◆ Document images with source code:

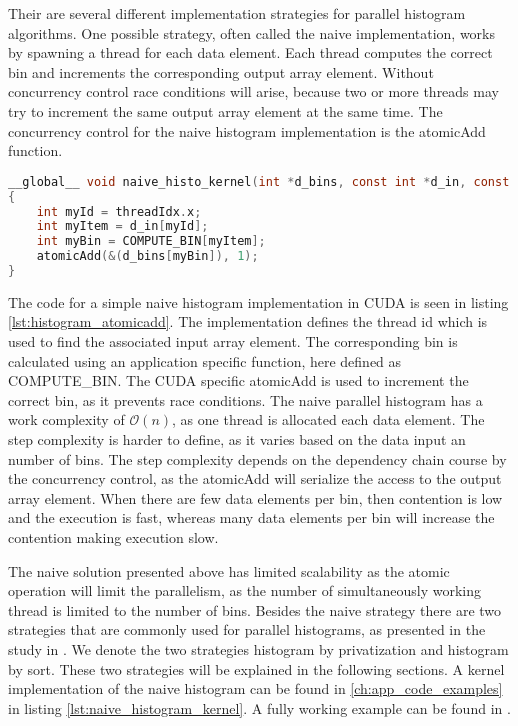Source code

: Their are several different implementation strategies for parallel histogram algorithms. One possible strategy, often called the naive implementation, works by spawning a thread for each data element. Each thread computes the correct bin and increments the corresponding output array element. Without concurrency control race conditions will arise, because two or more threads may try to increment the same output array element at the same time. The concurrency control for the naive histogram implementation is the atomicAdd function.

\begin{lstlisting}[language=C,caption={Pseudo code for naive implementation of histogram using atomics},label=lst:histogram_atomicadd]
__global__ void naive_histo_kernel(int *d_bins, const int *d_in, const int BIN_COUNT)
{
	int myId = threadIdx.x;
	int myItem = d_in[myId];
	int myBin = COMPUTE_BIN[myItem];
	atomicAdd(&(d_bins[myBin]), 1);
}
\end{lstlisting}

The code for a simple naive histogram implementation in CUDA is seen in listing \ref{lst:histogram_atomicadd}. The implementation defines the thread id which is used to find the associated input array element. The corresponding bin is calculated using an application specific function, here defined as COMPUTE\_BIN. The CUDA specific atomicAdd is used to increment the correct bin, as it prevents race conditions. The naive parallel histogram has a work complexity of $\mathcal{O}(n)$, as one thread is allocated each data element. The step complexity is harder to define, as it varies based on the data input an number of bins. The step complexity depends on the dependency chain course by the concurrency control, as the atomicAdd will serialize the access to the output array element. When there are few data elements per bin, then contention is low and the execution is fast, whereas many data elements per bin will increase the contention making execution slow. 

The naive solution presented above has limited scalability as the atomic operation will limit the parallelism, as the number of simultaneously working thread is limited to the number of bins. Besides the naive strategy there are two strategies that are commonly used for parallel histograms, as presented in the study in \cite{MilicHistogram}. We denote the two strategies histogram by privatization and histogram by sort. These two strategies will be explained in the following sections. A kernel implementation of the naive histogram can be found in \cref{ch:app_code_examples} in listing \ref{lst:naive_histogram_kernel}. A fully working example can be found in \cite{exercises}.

◆ Prompt: Among the lines above, find those containing the word "race" and copy each.

◆ Exercise output:
: Their are several different implementation strategies for parallel histogram algorithms. One possible strategy, often called the naive implementation, works by spawning a thread for each data element. Each thread computes the correct bin and increments the corresponding output array element. Without concurrency control race conditions will arise, because two or more threads may try to increment the same output array element at the same time. The concurrency control for the naive histogram implementation is the atomicAdd function.
The code for a simple naive histogram implementation in CUDA is seen in listing \ref{lst:histogram_atomicadd}. The implementation defines the thread id which is used to find the associated input array element. The corresponding bin is calculated using an application specific function, here defined as COMPUTE\_BIN. The CUDA specific atomicAdd is used to increment the correct bin, as it prevents race conditions. The naive parallel histogram has a work complexity of $\mathcal{O}(n)$, as one thread is allocated each data element. The step complexity is harder to define, as it varies based on the data input an number of bins. The step complexity depends on the dependency chain course by the concurrency control, as the atomicAdd will serialize the access to the output array element. When there are few data elements per bin, then contention is low and the execution is fast, whereas many data elements per bin will increase the contention making execution slow. 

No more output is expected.